Comprehensions, generators, and the art of not building the list

There is a file sitting on a data engineering server right now. It has 47 million rows of transaction records. Some analyst wrote a one-liner to load it:

amounts = [float(line.split(",")[3]) for line in open("transactions.csv")]
total = sum(amounts)

The job OOM-killed (ran out of memory and was terminated by the OS) at 3 AM. The fix took thirty seconds. The post-mortem took two hours.

The fix was this:

amounts = (float(line.split(",")[3]) for line in open("transactions.csv"))
total = sum(amounts)

One character changed: square bracket to parenthesis. The memory footprint dropped from roughly 380 MB to under a kilobyte. That is not an exaggeration. That is what lazy evaluation means in practice.

What a list comprehension actually does

A list comprehension is syntactic sugar for a loop that appends to a list. When Python evaluates [x * 2 for x in range(10_000_000)], it runs through all ten million iterations immediately, allocates a list object in memory, and fills it with ten million Python integer objects before returning control to the next line. The entire result lives in RAM, addressable by index, waiting.

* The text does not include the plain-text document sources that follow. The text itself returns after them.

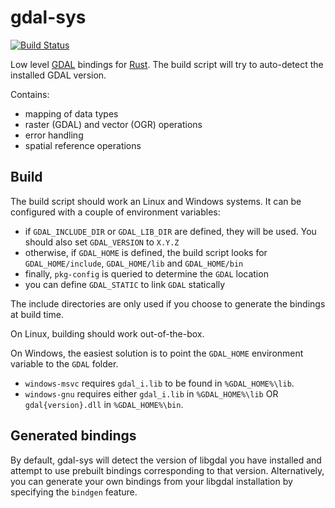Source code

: # gdal-sys

[![Build Status](https://travis-ci.org/georust/gdal.png?branch=master)](https://travis-ci.org/georust/gdal)

Low level [GDAL](http://gdal.org/) bindings for [Rust](http://www.rust-lang.org/).
The build script will try to auto-detect the installed GDAL version.

Contains:

* mapping of data types
* raster (GDAL) and vector (OGR) operations
* error handling
* spatial reference operations

## Build

The build script should work an Linux and Windows systems. It can be configured with a couple of environment variables:

* if `GDAL_INCLUDE_DIR` or `GDAL_LIB_DIR` are defined, they will be used. You should also set `GDAL_VERSION` to ``X.Y.Z``
* otherwise, if `GDAL_HOME` is defined, the build script looks for `GDAL_HOME/include`, `GDAL_HOME/lib` and `GDAL_HOME/bin`
* finally, `pkg-config` is queried to determine the `GDAL` location
* you can define `GDAL_STATIC` to link `GDAL` statically

The include directories are only used if you choose to generate the bindings at build time.

On Linux, building should work out-of-the-box.

On Windows, the easiest solution is to point the `GDAL_HOME` environment variable to the `GDAL` folder.

* `windows-msvc` requires `gdal_i.lib` to be found in `%GDAL_HOME%\lib`.
* `windows-gnu` requires either `gdal_i.lib` in `%GDAL_HOME%\lib` OR `gdal{version}.dll` in `%GDAL_HOME%\bin`.

## Generated bindings

By default, gdal-sys will detect the version of libgdal you have installed and
attempt to use prebuilt bindings corresponding to that version. Alternatively,
you can generate your own bindings from your libgdal installation by specifying
the `bindgen` feature.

This is not a design flaw. Sometimes that is exactly what you want. If you need to sort, slice, reverse, index by position, or pass the same sequence to three different functions, a list is the right structure. The problem is when you build a list and then immediately walk it once — sum(), max(), a for loop — and throw it away. You paid the full allocation cost for a benefit you never used.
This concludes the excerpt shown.